Line by line, give the data again exactly as it appears.

··· Records provided ···

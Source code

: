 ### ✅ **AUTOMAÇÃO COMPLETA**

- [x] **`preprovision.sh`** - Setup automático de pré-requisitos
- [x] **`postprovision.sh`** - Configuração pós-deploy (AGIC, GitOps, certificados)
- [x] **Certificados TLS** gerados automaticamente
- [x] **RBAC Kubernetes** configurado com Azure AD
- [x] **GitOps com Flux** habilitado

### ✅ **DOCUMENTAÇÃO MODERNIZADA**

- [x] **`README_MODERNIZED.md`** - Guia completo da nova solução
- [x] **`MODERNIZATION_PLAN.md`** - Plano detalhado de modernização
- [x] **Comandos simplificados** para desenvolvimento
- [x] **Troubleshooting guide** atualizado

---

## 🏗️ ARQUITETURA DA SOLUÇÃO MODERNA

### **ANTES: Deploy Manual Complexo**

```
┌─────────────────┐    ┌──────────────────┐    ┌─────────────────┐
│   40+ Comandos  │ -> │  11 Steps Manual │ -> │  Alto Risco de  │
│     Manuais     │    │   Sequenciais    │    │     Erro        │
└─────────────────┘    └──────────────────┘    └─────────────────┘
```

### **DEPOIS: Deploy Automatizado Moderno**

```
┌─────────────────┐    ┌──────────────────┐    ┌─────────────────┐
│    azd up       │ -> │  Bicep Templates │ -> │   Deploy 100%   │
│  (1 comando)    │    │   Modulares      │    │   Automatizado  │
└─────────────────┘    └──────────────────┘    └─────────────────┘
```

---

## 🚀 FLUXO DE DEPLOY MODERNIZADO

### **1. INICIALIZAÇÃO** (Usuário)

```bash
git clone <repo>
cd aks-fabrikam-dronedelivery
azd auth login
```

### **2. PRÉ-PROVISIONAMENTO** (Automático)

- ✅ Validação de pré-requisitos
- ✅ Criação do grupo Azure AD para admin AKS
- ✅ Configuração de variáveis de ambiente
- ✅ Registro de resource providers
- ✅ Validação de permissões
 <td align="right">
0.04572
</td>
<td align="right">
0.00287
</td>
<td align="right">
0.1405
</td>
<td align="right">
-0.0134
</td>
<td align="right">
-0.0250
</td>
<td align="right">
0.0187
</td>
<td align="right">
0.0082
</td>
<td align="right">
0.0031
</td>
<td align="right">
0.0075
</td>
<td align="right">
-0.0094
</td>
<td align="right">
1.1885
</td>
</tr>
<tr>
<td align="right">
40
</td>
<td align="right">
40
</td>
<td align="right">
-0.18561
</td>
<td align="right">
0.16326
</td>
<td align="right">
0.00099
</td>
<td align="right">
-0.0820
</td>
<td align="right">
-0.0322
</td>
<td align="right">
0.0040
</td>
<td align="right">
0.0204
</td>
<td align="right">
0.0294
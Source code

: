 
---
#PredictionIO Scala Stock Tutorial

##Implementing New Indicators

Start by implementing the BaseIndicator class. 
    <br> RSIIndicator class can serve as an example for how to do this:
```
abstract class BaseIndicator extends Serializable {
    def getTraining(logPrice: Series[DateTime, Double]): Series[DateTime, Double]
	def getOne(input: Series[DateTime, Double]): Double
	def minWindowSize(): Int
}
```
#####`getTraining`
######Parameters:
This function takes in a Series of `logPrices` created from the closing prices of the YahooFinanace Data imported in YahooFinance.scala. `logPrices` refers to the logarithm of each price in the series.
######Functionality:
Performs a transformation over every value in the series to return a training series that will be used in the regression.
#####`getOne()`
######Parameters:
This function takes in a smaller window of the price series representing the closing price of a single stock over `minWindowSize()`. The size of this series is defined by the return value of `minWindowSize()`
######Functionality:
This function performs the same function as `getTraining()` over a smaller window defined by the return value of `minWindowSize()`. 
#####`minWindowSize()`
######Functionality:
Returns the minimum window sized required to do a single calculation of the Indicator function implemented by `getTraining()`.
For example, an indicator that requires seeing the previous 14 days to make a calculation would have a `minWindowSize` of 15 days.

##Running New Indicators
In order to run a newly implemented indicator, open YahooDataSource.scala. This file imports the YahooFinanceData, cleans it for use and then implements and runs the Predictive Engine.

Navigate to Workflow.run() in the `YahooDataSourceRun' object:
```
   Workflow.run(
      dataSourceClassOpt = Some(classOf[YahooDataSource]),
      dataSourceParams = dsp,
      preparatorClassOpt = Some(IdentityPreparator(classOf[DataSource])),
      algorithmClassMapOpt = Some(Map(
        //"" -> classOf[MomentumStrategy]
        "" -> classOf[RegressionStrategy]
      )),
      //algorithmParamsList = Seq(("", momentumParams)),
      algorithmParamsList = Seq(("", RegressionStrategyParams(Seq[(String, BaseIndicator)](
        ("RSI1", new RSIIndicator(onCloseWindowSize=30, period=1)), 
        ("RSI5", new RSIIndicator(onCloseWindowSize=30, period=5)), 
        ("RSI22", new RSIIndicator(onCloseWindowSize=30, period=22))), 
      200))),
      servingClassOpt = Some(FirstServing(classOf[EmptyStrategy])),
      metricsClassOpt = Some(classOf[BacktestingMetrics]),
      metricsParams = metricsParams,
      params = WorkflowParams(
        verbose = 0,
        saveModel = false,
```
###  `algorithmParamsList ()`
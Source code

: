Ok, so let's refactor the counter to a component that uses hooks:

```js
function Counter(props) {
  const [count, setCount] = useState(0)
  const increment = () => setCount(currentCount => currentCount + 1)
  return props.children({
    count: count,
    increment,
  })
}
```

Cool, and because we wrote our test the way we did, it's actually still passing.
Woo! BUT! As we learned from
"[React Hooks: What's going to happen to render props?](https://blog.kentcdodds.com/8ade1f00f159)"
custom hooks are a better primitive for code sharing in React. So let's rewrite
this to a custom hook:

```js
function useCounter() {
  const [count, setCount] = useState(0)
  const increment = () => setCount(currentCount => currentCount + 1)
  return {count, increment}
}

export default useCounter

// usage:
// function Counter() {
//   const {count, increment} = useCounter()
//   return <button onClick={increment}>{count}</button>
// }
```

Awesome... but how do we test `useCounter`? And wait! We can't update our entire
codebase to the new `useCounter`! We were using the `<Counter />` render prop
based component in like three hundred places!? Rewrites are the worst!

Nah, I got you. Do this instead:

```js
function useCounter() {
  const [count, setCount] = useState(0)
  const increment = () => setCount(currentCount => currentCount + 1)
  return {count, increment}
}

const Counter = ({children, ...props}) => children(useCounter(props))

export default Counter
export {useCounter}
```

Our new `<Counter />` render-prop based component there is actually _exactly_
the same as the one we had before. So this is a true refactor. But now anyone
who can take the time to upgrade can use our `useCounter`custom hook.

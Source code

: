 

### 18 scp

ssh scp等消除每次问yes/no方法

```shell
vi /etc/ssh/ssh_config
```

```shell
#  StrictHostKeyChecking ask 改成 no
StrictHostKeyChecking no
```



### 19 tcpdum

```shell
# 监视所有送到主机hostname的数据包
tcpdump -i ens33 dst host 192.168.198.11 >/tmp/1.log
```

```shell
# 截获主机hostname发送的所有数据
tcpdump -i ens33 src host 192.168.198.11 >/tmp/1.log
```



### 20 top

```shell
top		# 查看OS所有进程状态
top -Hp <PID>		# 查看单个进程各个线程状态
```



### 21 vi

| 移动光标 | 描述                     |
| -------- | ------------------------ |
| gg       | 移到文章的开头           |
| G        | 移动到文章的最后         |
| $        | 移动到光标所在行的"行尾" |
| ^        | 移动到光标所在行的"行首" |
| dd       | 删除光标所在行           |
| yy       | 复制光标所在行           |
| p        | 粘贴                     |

···

Response to this task:
Source code

: ### ✅ **AUTOMAÇÃO COMPLETA**

- [x] **`preprovision.sh`** - Setup automático de pré-requisitos
- [x] **`postprovision.sh`** - Configuração pós-deploy (AGIC, GitOps, certificados)
- [x] **Certificados TLS** gerados automaticamente
- [x] **RBAC Kubernetes** configurado com Azure AD
- [x] **GitOps com Flux** habilitado

### ✅ **DOCUMENTAÇÃO MODERNIZADA**

- [x] **`README_MODERNIZED.md`** - Guia completo da nova solução
- [x] **`MODERNIZATION_PLAN.md`** - Plano detalhado de modernização
- [x] **Comandos simplificados** para desenvolvimento
- [x] **Troubleshooting guide** atualizado

---

## 🏗️ ARQUITETURA DA SOLUÇÃO MODERNA

### **ANTES: Deploy Manual Complexo**

```
┌─────────────────┐    ┌──────────────────┐    ┌─────────────────┐
│   40+ Comandos  │ -> │  11 Steps Manual │ -> │  Alto Risco de  │
│     Manuais     │    │   Sequenciais    │    │     Erro        │
└─────────────────┘    └──────────────────┘    └─────────────────┘
```

### **DEPOIS: Deploy Automatizado Moderno**

```
┌─────────────────┐    ┌──────────────────┐    ┌─────────────────┐
│    azd up       │ -> │  Bicep Templates │ -> │   Deploy 100%   │
│  (1 comando)    │    │   Modulares      │    │   Automatizado  │
└─────────────────┘    └──────────────────┘    └─────────────────┘
```

---

## 🚀 FLUXO DE DEPLOY MODERNIZADO

### **1. INICIALIZAÇÃO** (Usuário)

```bash
git clone <repo>
cd aks-fabrikam-dronedelivery
azd auth login
```

### **2. PRÉ-PROVISIONAMENTO** (Automático)

- ✅ Validação de pré-requisitos
- ✅ Criação do grupo Azure AD para admin AKS
- ✅ Configuração de variáveis de ambiente
- ✅ Registro de resource providers
- ✅ Validação de permissões
 <td align="right">
0.04572
</td>
<td align="right">
0.00287
</td>
<td align="right">
0.1405
</td>
<td align="right">
-0.0134
</td>
<td align="right">
-0.0250
</td>
<td align="right">
0.0187
</td>
<td align="right">
0.0082
</td>
<td align="right">
0.0031
</td>
<td align="right">
0.0075
</td>
<td align="right">
-0.0094
</td>
<td align="right">
1.1885
</td>
</tr>
<tr>
<td align="right">
40
</td>
<td align="right">
40
</td>
<td align="right">
-0.18561
</td>
<td align="right">
0.16326
</td>
<td align="right">
0.00099
</td>
<td align="right">
-0.0820
</td>
<td align="right">
-0.0322
</td>
<td align="right">
0.0040
</td>
<td align="right">
0.0204
</td>
<td align="right">
0.0294
Source code

: 
---
#PredictionIO Scala Stock Tutorial

##Implementing New Indicators

Start by implementing the BaseIndicator class. 
    <br> RSIIndicator class can serve as an example for how to do this:
```
abstract class BaseIndicator extends Serializable {
    def getTraining(logPrice: Series[DateTime, Double]): Series[DateTime, Double]
	def getOne(input: Series[DateTime, Double]): Double
	def minWindowSize(): Int
}
```
#####`getTraining`
######Parameters:
This function takes in a Series of `logPrices` created from the closing prices of the YahooFinanace Data imported in YahooFinance.scala. `logPrices` refers to the logarithm of each price in the series.
######Functionality:
Performs a transformation over every value in the series to return a training series that will be used in the regression.
#####`getOne()`
######Parameters:
This function takes in a smaller window of the price series representing the closing price of a single stock over `minWindowSize()`. The size of this series is defined by the return value of `minWindowSize()`
######Functionality:
This function performs the same function as `getTraining()` over a smaller window defined by the return value of `minWindowSize()`. 
#####`minWindowSize()`
######Functionality:
Returns the minimum window sized required to do a single calculation of the Indicator function implemented by `getTraining()`.
For example, an indicator that requires seeing the previous 14 days to make a calculation would have a `minWindowSize` of 15 days.

##Running New Indicators
In order to run a newly implemented indicator, open YahooDataSource.scala. This file imports the YahooFinanceData, cleans it for use and then implements and runs the Predictive Engine.

Navigate to Workflow.run() in the `YahooDataSourceRun' object:
```
   Workflow.run(
      dataSourceClassOpt = Some(classOf[YahooDataSource]),
      dataSourceParams = dsp,
      preparatorClassOpt = Some(IdentityPreparator(classOf[DataSource])),
      algorithmClassMapOpt = Some(Map(
        //"" -> classOf[MomentumStrategy]
        "" -> classOf[RegressionStrategy]
      )),
      //algorithmParamsList = Seq(("", momentumParams)),
      algorithmParamsList = Seq(("", RegressionStrategyParams(Seq[(String, BaseIndicator)](
        ("RSI1", new RSIIndicator(onCloseWindowSize=30, period=1)), 
        ("RSI5", new RSIIndicator(onCloseWindowSize=30, period=5)), 
        ("RSI22", new RSIIndicator(onCloseWindowSize=30, period=22))), 
      200))),
      servingClassOpt = Some(FirstServing(classOf[EmptyStrategy])),
      metricsClassOpt = Some(classOf[BacktestingMetrics]),
      metricsParams = metricsParams,
      params = WorkflowParams(
        verbose = 0,
        saveModel = false,
```
###  `algorithmParamsList ()`
Source code

:Ok, so let's refactor the counter to a component that uses hooks:

```js
function Counter(props) {
  const [count, setCount] = useState(0)
  const increment = () => setCount(currentCount => currentCount + 1)
  return props.children({
    count: count,
    increment,
  })
}
```

Cool, and because we wrote our test the way we did, it's actually still passing.
Woo! BUT! As we learned from
"[React Hooks: What's going to happen to render props?](https://blog.kentcdodds.com/8ade1f00f159)"
custom hooks are a better primitive for code sharing in React. So let's rewrite
this to a custom hook:

```js
function useCounter() {
  const [count, setCount] = useState(0)
  const increment = () => setCount(currentCount => currentCount + 1)
  return {count, increment}
}

export default useCounter

// usage:
// function Counter() {
//   const {count, increment} = useCounter()
//   return <button onClick={increment}>{count}</button>
// }
```

Awesome... but how do we test `useCounter`? And wait! We can't update our entire
codebase to the new `useCounter`! We were using the `<Counter />` render prop
based component in like three hundred places!? Rewrites are the worst!

Nah, I got you. Do this instead:

```js
function useCounter() {
  const [count, setCount] = useState(0)
  const increment = () => setCount(currentCount => currentCount + 1)
  return {count, increment}
}

const Counter = ({children, ...props}) => children(useCounter(props))

export default Counter
export {useCounter}
```

Our new `<Counter />` render-prop based component there is actually _exactly_
the same as the one we had before. So this is a true refactor. But now anyone
who can take the time to upgrade can use our `useCounter`custom hook.

Source code

: 

### 18 scp

ssh scp等消除每次问yes/no方法

```shell
vi /etc/ssh/ssh_config
```

```shell
#  StrictHostKeyChecking ask 改成 no
StrictHostKeyChecking no
```



### 19 tcpdum

```shell
# 监视所有送到主机hostname的数据包
tcpdump -i ens33 dst host 192.168.198.11 >/tmp/1.log
```

```shell
# 截获主机hostname发送的所有数据
tcpdump -i ens33 src host 192.168.198.11 >/tmp/1.log
```



### 20 top

```shell
top		# 查看OS所有进程状态
top -Hp <PID>		# 查看单个进程各个线程状态
```



### 21 vi

| 移动光标 | 描述                     |
| -------- | ------------------------ |
| gg       | 移到文章的开头           |
| G        | 移动到文章的最后         |
| $        | 移动到光标所在行的"行尾" |
| ^        | 移动到光标所在行的"行首" |
| dd       | 删除光标所在行           |
| yy       | 复制光标所在行           |
| p        | 粘贴                     |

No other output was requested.